What a year. We embark on the notorious silly season. 'Tis the season to be merry, but if you anything like me, it is also a season of great stress and to dos. Every year I need to make a concerted effort not to become overwhelmed.
So, what do you do to get through it? Better than that, to try thriving? I’m still a work in progress. Between school exams, end of year functions, planning and anticipation for the festive season, time becomes thinner and stress and that feeling of being overwhelmed starts to grow.
A few years ago, I ended up in hospital with what was later a simple gastritis around November. It caused a realisation at the time, that I was not taking as well care of myself as I should and that I needed to change my way, especially for silly season.
That was the start to my journey of managing my time and expectations - as well as those of others around me - for the better.
So, what did I get wrong?
I added to many additional tasks that are often unnecessary.
I agreed to attending to many events/functions.
I committed to too many school and church functions/events.

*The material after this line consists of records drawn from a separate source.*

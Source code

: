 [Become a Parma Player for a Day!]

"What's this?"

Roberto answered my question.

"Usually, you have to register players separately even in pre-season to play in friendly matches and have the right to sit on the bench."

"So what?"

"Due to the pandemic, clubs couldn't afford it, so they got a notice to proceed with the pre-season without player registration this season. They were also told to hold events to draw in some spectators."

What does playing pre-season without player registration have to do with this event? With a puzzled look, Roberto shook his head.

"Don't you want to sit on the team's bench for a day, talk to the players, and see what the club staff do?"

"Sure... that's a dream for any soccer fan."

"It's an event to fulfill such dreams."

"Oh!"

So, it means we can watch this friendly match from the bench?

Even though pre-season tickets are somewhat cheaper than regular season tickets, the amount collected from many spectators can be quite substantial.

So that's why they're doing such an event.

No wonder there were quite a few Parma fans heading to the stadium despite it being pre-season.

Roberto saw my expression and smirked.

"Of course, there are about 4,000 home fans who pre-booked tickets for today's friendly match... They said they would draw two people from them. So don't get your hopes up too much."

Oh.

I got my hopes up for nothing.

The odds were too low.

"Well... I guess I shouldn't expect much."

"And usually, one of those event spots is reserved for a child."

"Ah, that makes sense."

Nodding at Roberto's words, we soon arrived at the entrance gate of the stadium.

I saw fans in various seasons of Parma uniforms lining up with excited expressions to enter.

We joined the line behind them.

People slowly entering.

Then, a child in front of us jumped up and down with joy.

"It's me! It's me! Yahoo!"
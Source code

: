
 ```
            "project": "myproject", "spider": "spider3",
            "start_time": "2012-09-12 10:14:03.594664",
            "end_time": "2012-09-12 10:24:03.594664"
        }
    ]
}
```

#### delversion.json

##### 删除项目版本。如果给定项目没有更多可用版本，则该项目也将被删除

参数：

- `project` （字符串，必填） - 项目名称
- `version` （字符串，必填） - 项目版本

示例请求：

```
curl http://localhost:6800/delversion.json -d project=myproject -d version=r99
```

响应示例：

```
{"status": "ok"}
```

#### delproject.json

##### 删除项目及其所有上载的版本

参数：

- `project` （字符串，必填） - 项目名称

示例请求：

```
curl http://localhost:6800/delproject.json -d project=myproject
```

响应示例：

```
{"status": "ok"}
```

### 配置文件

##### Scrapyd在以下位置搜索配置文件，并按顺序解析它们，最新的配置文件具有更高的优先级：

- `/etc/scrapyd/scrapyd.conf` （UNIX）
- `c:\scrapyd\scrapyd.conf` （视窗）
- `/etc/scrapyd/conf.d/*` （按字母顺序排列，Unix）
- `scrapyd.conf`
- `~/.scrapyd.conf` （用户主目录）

I did not allow myself or our family down time, especially on weekends.
I got swept up in all the Christmas stuff and needed to remember its spirit.
I have made many mistakes over the years, often got things wrong, trying to do too much, do everything really, and I burnt out. This happened a few times, but most especially at silly season. I have a strong philosophy of learning, as best I can, from my poorer decisions. Slowly over the years, I have implemented better habits for myself and us as a family. This was not and is not an overnight change, it is years in the making and often times I still become overwhelmed, but grateful to be better at managing my time. Time is precious and should be treated as such.
What changes do I try implement and suggest?
Start by planning Silly season early :), I find October a good month to think about wants and needs and timing.
When there is an invite to a function, really think about how you are likely to feel having attended - a simple analogy is does it "fill your cup" or "empty it". This is difficult, especially if you never want to disappoint people. This subtle pressure is never a reason to always say yes. I believe strongly that in order to really be kind to myself and others, I first need to be honest with myself and make sure I commit to events where I can be fully myself, engaged and present.
Limit weekend activities. This is a very big one. Anyone that knows us well, knows about our Sunday rule. Fridays maybe, Saturdays are good, but Sundays are rarely committed to seeing people. This we have found has had the biggest impact on us as a family, and we are strict. Unless it’s a birthday wedding or similar important event, it’s a standard no. Setting aside a set family time every week is very healthy habit. Off time, for us and our family is essential. Sunday may be our day but that is a choice, over silly season I recommend you ensure one off weekend, to do the inevitable "stuff" that needs to be done at this time.
Weekdays afternoons cannot be overtaken by appointments. So, appointments that are not urgent, are simply delayed to January.
Say NO more often. NO. NO. NO. You do not need an explanation or an apology. Simply NO THANK YOU.
You deserve to be happy. You deserve to be happy. You deserve to be happy. A great daily mantra. If you are happy, so will those you love.
Recently, I was reminded of the value of taking lunch. Make it a good break, not another excuse to squeeze in emails and WhatsApp, seriously. I also, a while back, switch off notifications to my watch. I became a terrible distraction and negative loop. It’s bad enough we have a cell phone alerting us to so much (something else I have permanently done is keep my phone on silent - not vibrate). Surprisingly, this adds to you daily pressures and can be over whelming. I can hear many of you say that you need to know who is trying to get hold of you because you use your phone for work. This can be true and if so adapt, there are features you can use to take time out and still be professional. Most communication is message and email, so you can do it in batches, instead of in drips.
So, my hope, is that we all can be better at thriving over the coming season. That we may be more present in each event, smiling, and be truly savouring the times and memories we create. Make a list of all the things you want this season be remembered for, and work to achieving those, examples of mine include - enjoys the quiet moments, savour my times with family and friends, make new memories, laugh more and be silly and my most important goals is to feel the love, and share the love.
2023 has been harder for most people. We are witnessing unprecedented conflicts, desperation and hardship. One of the gifts to the end of the year is the chance to reflect on the present, on the past year, and find a new, hopefully better way forward.